The inevitable solidarity: Turkey, America, Israel, Palestine
This all happened on Monday, April 22: Palestinian President Mahmoud Abbas paid his first visit to Turkey after Palestine gained “observer state” status in the United Nations. While here, he reportedly asked Prime Minister Recep Tayyip Erdoğan to spearhead the national reconciliation process between the two Palestinian rival groups, Hamas and Fatah. This marks a turning point for the Palestinian Authority, which until now had entrusted reconciliation entirely to Egypt. The very same day an Israeli delegation was in Ankara to discuss the terms of Israel’s compensation for the families of the Mavi Marmara flotilla victims of 2010.
Also on that Monday, Deputy Prime Minister and Government Spokesman Bülent Arınç criticized Secretary of State John Kerry, who was paying his third visit to Turkey since he assumed office. Kerry had urged Erdoğan to delay his planned Gaza trip on concerns that Gaza-ruling Hamas would gain more international recognition and leverage before possible national reconciliation with Fatah. However, both Erdoğan and Foreign Minister Ahmet Davutoğlu made it clear that the trip would proceed in the aftermath of Erdoğan’s upcoming visit to President Barack Obama on May 16.
The day was not over yet. Israeli Defense Minister Moshe Ya’alon and his American counterpart Chuck Hagel sent from Tel Aviv the message that in light of the unstable situation in the region, Israel needs the strategic cooperation of its friends more than ever, including Turkey. The same message was also delivered by John Kerry, who underlined the common security threats and promoted strong mutual interests between the U.S., Turkey and Israel.
Following these developments, it was reported this week that the U.S. plans to convene a four way Middle East peace summit in June, in which Obama, Abbas, Israeli Prime Minister Benjamin Netanyahu and Jordan’s King Abdullah will participate. Accordingly, Turkey and Egypt will also attend. No wonder Kerry met with the foreign ministers of both countries in Istanbul last week, as well as Abbas for the sixth time in recent weeks.

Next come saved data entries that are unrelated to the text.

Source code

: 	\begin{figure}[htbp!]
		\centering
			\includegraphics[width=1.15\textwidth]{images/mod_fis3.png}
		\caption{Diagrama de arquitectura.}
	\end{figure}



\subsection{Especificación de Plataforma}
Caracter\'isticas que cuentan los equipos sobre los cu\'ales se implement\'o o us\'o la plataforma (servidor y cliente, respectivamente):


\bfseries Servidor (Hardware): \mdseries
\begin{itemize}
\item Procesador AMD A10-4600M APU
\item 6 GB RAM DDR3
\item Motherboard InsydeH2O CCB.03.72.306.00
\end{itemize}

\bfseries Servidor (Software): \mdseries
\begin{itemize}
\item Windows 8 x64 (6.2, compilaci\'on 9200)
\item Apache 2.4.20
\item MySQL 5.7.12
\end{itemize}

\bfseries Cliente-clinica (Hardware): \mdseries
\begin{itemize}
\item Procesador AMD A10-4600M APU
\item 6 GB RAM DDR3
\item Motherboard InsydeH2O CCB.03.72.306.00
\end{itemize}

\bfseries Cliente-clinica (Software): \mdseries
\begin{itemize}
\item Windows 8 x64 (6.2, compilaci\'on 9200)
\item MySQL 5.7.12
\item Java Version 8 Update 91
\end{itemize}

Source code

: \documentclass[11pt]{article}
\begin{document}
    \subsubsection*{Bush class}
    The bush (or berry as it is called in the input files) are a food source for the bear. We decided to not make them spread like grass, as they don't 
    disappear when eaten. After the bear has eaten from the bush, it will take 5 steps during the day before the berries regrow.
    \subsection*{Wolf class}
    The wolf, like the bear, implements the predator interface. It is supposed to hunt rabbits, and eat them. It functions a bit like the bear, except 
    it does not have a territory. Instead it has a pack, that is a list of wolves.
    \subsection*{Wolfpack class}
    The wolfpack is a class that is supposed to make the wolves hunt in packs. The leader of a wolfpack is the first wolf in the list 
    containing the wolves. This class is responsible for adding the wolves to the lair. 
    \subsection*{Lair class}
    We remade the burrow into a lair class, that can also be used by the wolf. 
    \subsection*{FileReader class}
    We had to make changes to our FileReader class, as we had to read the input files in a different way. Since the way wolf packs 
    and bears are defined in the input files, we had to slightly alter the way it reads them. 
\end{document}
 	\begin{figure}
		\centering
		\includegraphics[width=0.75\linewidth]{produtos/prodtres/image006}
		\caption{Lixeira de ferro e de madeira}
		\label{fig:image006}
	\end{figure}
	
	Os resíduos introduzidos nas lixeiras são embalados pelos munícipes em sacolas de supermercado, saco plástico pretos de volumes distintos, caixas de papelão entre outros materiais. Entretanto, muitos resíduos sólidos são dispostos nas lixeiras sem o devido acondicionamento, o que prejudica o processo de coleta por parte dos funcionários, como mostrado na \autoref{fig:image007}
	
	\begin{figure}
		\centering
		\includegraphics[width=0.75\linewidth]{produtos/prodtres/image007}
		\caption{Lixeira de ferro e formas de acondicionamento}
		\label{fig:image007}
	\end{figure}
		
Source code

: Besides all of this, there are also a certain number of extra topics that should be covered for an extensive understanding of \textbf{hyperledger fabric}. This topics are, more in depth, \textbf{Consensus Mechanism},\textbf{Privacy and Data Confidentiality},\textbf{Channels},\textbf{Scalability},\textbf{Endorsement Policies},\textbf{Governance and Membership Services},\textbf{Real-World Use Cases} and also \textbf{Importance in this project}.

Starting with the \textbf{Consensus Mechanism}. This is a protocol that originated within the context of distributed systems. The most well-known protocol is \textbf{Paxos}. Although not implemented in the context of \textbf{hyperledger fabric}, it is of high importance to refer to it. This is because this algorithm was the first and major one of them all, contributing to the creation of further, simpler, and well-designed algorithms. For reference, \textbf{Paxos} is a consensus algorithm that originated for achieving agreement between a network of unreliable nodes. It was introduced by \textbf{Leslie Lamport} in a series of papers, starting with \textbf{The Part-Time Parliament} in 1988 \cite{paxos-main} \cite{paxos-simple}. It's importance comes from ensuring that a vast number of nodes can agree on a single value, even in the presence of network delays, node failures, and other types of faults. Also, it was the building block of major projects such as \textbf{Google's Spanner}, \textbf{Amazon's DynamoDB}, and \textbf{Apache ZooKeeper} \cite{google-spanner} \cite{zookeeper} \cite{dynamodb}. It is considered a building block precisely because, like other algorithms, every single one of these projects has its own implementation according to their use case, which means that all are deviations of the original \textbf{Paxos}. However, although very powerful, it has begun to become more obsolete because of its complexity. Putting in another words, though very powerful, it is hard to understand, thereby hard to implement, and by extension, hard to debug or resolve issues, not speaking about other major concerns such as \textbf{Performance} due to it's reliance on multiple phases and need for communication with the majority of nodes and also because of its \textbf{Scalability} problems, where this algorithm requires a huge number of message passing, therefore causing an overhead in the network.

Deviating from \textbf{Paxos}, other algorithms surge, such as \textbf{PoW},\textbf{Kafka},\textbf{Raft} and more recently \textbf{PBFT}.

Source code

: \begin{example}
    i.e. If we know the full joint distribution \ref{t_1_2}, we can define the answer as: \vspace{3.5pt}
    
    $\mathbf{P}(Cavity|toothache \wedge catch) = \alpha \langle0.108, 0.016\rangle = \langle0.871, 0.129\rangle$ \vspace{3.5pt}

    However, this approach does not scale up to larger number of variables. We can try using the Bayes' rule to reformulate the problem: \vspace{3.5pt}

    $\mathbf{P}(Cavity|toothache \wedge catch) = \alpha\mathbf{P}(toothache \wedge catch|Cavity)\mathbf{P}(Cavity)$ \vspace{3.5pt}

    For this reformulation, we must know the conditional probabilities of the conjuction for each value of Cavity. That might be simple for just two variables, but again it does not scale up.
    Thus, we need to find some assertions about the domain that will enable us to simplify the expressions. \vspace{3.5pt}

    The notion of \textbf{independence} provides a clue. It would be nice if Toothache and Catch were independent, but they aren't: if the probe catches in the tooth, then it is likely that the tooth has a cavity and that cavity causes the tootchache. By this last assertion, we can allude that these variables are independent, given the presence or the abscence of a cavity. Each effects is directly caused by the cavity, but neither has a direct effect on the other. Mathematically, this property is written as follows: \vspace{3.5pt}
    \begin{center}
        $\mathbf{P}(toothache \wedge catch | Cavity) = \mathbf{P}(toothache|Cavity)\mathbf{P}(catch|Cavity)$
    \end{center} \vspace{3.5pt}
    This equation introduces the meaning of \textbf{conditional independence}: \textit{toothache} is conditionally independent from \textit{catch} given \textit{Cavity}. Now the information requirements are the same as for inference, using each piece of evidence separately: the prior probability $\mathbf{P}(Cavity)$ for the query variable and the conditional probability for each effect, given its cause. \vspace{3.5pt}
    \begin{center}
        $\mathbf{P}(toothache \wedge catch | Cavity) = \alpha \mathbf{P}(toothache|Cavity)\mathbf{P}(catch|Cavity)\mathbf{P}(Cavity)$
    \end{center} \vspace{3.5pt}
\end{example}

All of these are shots from a big picture. The new mapping out of interests in the region urges Washington to broker the Middle Eastern peace process and revive the old triangular relationship with Turkey and Israel. The brokerage of Turkey would make a positive contribution toward the balances in Palestine and, in turn, to the peace process between Israel and Palestine. This would also boost Turkey’s image in the region, which would make it a stronger ally. That would be even more the case if Erdoğan manages to convince Hamas to recognize Israel’s right to exist and its leader Khaled Mashal agrees to host Abbas along with Erdoğan. Kerry’s comments on Erdoğan’s Gaza trip, even if unintentionally, will also serve this end, since they help present Erdoğan as the only leader in the region who can stand up to the U.S.
However, the road is not smooth. The likelihood of a successful Middle East peace process and a close strategic relationship between Turkey and Israel is questionable. So is the extent of Turkey’s clout over Hamas. Nevertheless, the current regional situation requires a certain degree of collaboration between all of these parties. The only promise is that they all seem to be highly aware of this fact.